#### DATA FOR THIS EXERCISE:
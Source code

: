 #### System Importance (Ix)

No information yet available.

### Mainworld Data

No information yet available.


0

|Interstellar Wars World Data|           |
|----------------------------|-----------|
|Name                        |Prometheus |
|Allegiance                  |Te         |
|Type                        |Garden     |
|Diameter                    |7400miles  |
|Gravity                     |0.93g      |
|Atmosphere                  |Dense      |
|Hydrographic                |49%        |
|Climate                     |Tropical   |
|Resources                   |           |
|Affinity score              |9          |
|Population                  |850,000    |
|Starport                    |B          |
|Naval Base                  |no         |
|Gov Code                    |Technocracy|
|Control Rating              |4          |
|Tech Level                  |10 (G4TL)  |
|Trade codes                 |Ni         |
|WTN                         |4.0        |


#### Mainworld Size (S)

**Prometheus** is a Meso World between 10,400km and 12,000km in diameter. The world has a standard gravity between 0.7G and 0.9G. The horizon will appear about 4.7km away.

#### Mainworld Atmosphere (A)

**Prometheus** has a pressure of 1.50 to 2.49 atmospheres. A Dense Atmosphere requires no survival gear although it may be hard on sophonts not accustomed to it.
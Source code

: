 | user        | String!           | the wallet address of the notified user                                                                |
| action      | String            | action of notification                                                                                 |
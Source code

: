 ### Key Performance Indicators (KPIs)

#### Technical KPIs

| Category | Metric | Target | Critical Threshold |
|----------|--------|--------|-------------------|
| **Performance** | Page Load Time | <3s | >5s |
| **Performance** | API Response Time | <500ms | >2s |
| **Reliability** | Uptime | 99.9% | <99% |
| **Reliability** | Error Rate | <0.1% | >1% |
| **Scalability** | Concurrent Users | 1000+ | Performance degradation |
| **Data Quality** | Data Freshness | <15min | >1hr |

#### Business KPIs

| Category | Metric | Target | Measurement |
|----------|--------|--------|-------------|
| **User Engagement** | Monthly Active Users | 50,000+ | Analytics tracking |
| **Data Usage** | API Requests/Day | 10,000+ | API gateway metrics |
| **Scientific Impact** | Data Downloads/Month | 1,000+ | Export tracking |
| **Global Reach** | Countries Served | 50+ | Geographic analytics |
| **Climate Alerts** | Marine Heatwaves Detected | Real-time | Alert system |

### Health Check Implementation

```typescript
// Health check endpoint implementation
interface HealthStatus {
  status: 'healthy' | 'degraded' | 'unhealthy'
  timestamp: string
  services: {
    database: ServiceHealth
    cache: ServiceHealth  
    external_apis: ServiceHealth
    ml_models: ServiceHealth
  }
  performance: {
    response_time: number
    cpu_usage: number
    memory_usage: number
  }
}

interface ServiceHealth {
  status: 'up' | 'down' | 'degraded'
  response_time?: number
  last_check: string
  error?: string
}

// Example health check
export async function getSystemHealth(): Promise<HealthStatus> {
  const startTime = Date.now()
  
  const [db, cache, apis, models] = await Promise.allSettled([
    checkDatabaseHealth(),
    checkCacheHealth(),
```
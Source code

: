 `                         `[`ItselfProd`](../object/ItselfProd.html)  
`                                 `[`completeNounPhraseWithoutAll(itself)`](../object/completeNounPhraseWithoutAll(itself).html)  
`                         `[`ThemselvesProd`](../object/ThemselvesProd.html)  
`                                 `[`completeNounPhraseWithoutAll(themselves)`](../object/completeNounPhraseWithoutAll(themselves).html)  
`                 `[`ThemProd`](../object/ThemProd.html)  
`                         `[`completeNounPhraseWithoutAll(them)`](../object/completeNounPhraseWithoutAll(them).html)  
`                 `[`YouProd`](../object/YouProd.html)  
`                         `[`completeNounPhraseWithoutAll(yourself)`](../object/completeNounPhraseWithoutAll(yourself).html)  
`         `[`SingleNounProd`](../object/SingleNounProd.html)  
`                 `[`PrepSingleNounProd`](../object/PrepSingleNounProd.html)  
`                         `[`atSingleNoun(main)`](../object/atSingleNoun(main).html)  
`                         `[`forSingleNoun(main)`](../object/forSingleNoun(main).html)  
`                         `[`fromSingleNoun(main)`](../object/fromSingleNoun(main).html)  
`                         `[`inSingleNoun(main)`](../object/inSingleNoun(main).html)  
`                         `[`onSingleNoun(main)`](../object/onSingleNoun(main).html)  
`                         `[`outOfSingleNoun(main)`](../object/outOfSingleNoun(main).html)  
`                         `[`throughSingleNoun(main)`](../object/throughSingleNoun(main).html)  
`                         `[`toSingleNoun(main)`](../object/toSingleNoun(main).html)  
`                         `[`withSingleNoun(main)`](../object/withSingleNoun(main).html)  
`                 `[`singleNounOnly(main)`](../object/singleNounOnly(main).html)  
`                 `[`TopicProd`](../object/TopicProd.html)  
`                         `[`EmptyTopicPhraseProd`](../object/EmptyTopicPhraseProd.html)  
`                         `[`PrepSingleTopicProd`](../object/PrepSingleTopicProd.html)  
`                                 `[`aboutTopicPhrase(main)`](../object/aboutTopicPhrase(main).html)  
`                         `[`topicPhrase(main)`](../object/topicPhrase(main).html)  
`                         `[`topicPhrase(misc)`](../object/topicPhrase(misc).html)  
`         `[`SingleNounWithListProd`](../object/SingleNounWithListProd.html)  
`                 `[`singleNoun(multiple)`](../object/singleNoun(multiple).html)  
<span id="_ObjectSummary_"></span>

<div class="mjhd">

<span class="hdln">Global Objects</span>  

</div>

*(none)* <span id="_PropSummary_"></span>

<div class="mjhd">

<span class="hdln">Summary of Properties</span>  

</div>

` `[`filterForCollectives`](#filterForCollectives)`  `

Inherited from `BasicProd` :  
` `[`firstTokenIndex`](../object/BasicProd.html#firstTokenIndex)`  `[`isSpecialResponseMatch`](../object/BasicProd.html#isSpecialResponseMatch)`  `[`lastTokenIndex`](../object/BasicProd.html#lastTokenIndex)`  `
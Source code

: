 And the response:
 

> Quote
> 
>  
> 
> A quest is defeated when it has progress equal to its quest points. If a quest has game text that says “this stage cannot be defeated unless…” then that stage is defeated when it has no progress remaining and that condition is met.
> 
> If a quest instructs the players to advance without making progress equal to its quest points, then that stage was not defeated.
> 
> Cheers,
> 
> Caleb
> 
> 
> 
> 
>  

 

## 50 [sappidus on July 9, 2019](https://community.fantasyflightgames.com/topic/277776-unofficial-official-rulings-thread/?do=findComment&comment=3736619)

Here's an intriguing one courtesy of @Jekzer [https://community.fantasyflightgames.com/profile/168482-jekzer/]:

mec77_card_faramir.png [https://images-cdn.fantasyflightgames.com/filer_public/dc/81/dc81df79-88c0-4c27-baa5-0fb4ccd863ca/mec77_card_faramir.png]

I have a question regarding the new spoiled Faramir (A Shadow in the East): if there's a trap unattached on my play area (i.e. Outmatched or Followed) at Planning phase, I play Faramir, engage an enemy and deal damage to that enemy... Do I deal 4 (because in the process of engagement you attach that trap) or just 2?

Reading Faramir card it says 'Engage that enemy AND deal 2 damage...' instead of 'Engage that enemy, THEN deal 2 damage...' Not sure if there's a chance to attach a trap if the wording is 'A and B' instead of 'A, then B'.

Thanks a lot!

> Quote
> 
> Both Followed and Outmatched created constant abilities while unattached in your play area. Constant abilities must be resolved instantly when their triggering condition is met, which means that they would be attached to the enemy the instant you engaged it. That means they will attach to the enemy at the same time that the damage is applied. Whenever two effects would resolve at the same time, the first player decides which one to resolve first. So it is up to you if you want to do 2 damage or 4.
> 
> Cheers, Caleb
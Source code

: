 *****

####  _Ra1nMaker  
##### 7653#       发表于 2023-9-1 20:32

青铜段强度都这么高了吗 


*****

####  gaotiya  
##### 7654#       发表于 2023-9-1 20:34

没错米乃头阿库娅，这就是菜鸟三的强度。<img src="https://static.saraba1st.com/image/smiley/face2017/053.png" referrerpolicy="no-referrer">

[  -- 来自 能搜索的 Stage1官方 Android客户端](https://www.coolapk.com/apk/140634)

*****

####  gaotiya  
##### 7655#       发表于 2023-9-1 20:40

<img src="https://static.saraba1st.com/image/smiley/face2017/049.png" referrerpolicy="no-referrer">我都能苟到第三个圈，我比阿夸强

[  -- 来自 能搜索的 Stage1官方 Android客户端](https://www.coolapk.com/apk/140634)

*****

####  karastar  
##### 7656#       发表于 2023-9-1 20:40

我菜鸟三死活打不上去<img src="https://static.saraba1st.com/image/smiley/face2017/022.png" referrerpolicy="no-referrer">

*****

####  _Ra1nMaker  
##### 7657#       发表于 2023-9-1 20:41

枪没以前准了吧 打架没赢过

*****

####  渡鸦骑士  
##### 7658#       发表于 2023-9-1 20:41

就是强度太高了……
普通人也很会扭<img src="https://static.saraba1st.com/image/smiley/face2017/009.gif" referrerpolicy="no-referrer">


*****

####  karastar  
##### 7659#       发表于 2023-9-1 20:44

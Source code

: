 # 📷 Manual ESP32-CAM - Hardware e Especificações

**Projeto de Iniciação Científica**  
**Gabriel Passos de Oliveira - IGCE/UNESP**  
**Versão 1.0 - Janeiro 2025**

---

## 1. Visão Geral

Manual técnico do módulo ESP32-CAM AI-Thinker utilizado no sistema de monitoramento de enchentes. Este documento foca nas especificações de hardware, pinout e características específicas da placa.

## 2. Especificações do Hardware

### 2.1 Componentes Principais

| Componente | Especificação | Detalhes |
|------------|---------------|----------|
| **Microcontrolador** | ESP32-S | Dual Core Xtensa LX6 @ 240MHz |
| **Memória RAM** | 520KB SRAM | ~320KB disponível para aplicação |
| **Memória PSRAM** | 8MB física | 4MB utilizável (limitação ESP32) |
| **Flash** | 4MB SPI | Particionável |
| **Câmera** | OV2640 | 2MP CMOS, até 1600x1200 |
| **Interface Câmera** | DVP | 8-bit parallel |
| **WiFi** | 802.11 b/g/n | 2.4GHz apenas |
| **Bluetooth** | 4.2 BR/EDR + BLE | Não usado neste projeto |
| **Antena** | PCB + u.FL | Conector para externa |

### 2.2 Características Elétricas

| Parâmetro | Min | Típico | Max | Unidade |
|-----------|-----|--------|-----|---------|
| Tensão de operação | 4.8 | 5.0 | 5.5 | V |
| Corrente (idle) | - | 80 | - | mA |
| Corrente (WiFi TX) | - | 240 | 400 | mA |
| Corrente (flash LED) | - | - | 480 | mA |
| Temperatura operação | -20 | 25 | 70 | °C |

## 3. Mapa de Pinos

#### WHAT IS BEING ASKED:
For each line in the records that contains the word "trap", make a copy.

#### RESULT BELOW:
I have a question regarding the new spoiled Faramir (A Shadow in the East): if there's a trap unattached on my play area (i.e. Outmatched or Followed) at Planning phase, I play Faramir, engage an enemy and deal damage to that enemy... Do I deal 4 (because in the process of engagement you attach that trap) or just 2?
Reading Faramir card it says 'Engage that enemy AND deal 2 damage...' instead of 'Engage that enemy, THEN deal 2 damage...' Not sure if there's a chance to attach a trap if the wording is 'A and B' instead of 'A, then B'.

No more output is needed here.